=== Begin Enclosure ===

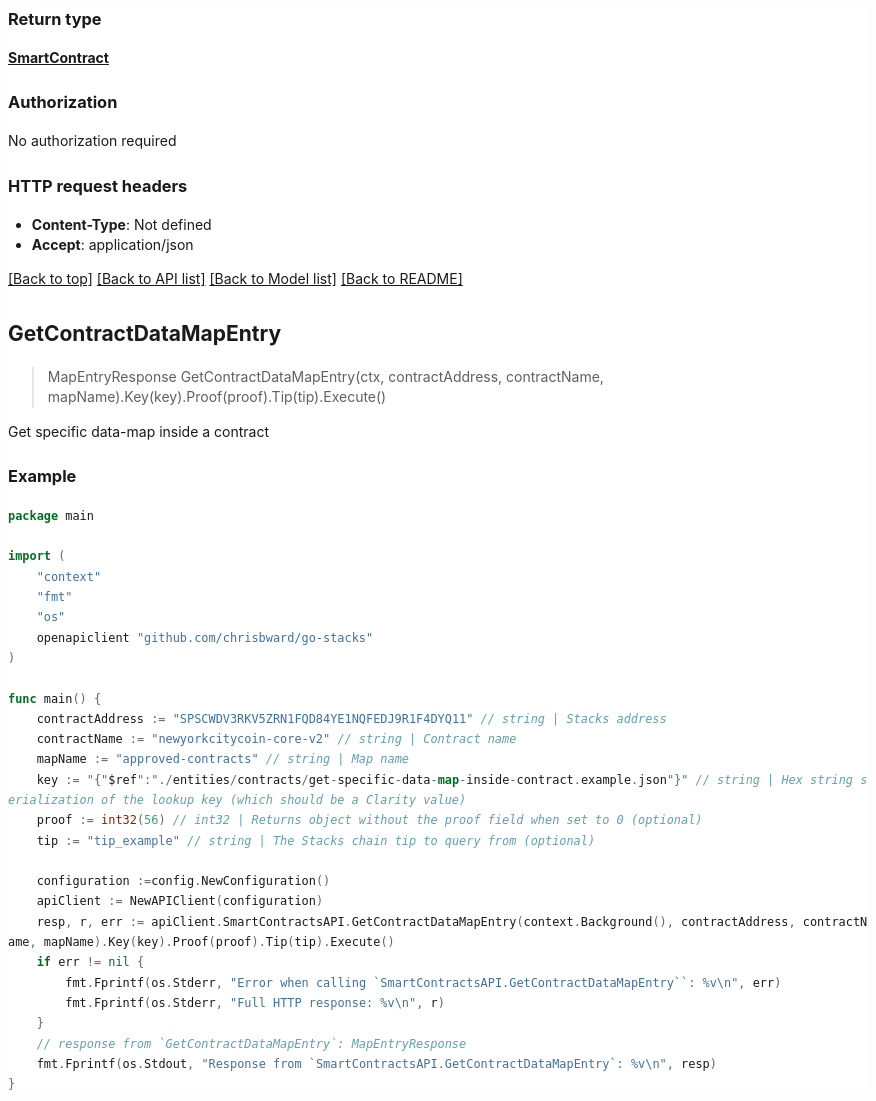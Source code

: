### Return type

[**SmartContract**](SmartContract.md)

### Authorization

No authorization required

### HTTP request headers

- **Content-Type**: Not defined
- **Accept**: application/json

[[Back to top]](#) [[Back to API list]](../README.md#documentation-for-api-endpoints)
[[Back to Model list]](../README.md#documentation-for-models)
[[Back to README]](../README.md)


## GetContractDataMapEntry

> MapEntryResponse GetContractDataMapEntry(ctx, contractAddress, contractName, mapName).Key(key).Proof(proof).Tip(tip).Execute()

Get specific data-map inside a contract



### Example

```go
package main

import (
	"context"
	"fmt"
	"os"
	openapiclient "github.com/chrisbward/go-stacks"
)

func main() {
	contractAddress := "SPSCWDV3RKV5ZRN1FQD84YE1NQFEDJ9R1F4DYQ11" // string | Stacks address
	contractName := "newyorkcitycoin-core-v2" // string | Contract name
	mapName := "approved-contracts" // string | Map name
	key := "{"$ref":"./entities/contracts/get-specific-data-map-inside-contract.example.json"}" // string | Hex string serialization of the lookup key (which should be a Clarity value)
	proof := int32(56) // int32 | Returns object without the proof field when set to 0 (optional)
	tip := "tip_example" // string | The Stacks chain tip to query from (optional)

	configuration :=config.NewConfiguration()
	apiClient := NewAPIClient(configuration)
	resp, r, err := apiClient.SmartContractsAPI.GetContractDataMapEntry(context.Background(), contractAddress, contractName, mapName).Key(key).Proof(proof).Tip(tip).Execute()
	if err != nil {
		fmt.Fprintf(os.Stderr, "Error when calling `SmartContractsAPI.GetContractDataMapEntry``: %v\n", err)
		fmt.Fprintf(os.Stderr, "Full HTTP response: %v\n", r)
	}
	// response from `GetContractDataMapEntry`: MapEntryResponse
	fmt.Fprintf(os.Stdout, "Response from `SmartContractsAPI.GetContractDataMapEntry`: %v\n", resp)
}
```
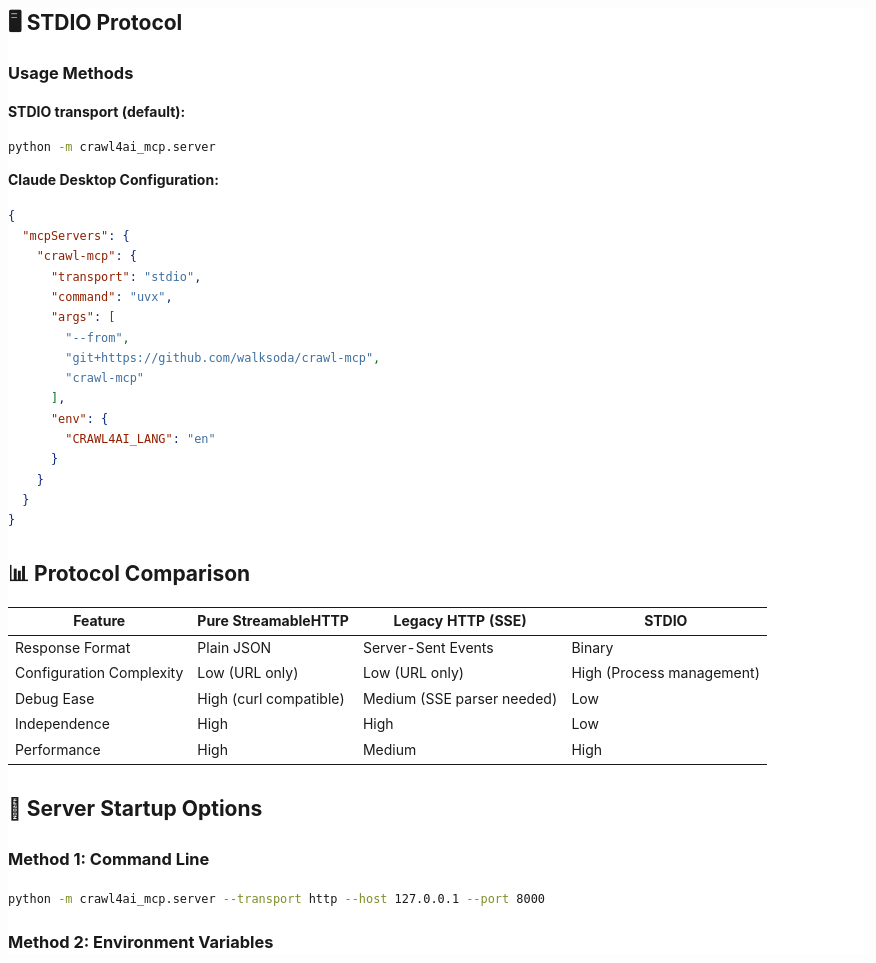 ## 🖥️ STDIO Protocol

### Usage Methods

**STDIO transport (default):**
```bash
python -m crawl4ai_mcp.server
```

**Claude Desktop Configuration:**
```json
{
  "mcpServers": {
    "crawl-mcp": {
      "transport": "stdio",
      "command": "uvx",
      "args": [
        "--from",
        "git+https://github.com/walksoda/crawl-mcp",
        "crawl-mcp"
      ],
      "env": {
        "CRAWL4AI_LANG": "en"
      }
    }
  }
}
```

## 📊 Protocol Comparison

| Feature | Pure StreamableHTTP | Legacy HTTP (SSE) | STDIO |
|---------|---------------------|-------------------|-------|
| Response Format | Plain JSON | Server-Sent Events | Binary |
| Configuration Complexity | Low (URL only) | Low (URL only) | High (Process management) |
| Debug Ease | High (curl compatible) | Medium (SSE parser needed) | Low |
| Independence | High | High | Low |
| Performance | High | Medium | High |

## 🚀 Server Startup Options

### Method 1: Command Line

```bash
python -m crawl4ai_mcp.server --transport http --host 127.0.0.1 --port 8000
```

### Method 2: Environment Variables
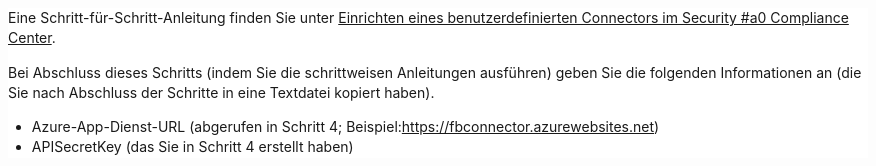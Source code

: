 Eine Schritt-für-Schritt-Anleitung finden Sie unter [Einrichten eines benutzerdefinierten Connectors im Security #a0 Compliance Center](deploy-facebook-connector.md#step-7-set-up-a-custom-connector-in-the-security--compliance-center). 

Bei Abschluss dieses Schritts (indem Sie die schrittweisen Anleitungen ausführen) geben Sie die folgenden Informationen an (die Sie nach Abschluss der Schritte in eine Textdatei kopiert haben).

- Azure-App-Dienst-URL (abgerufen in Schritt 4; Beispiel:https://fbconnector.azurewebsites.net)
- APISecretKey (das Sie in Schritt 4 erstellt haben)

=== End Enclosure ===

• **Your assignment**
Proceeding from the line containing "No authorization required" through the line containing "## GetContractDataMapEntry", transcribe the lines above exactly, both end lines included.

• **Solution for this exercise**
No authorization required

### HTTP request headers

- **Content-Type**: Not defined
- **Accept**: application/json

[[Back to top]](#) [[Back to API list]](../README.md#documentation-for-api-endpoints)
[[Back to Model list]](../README.md#documentation-for-models)
[[Back to README]](../README.md)


## GetContractDataMapEntry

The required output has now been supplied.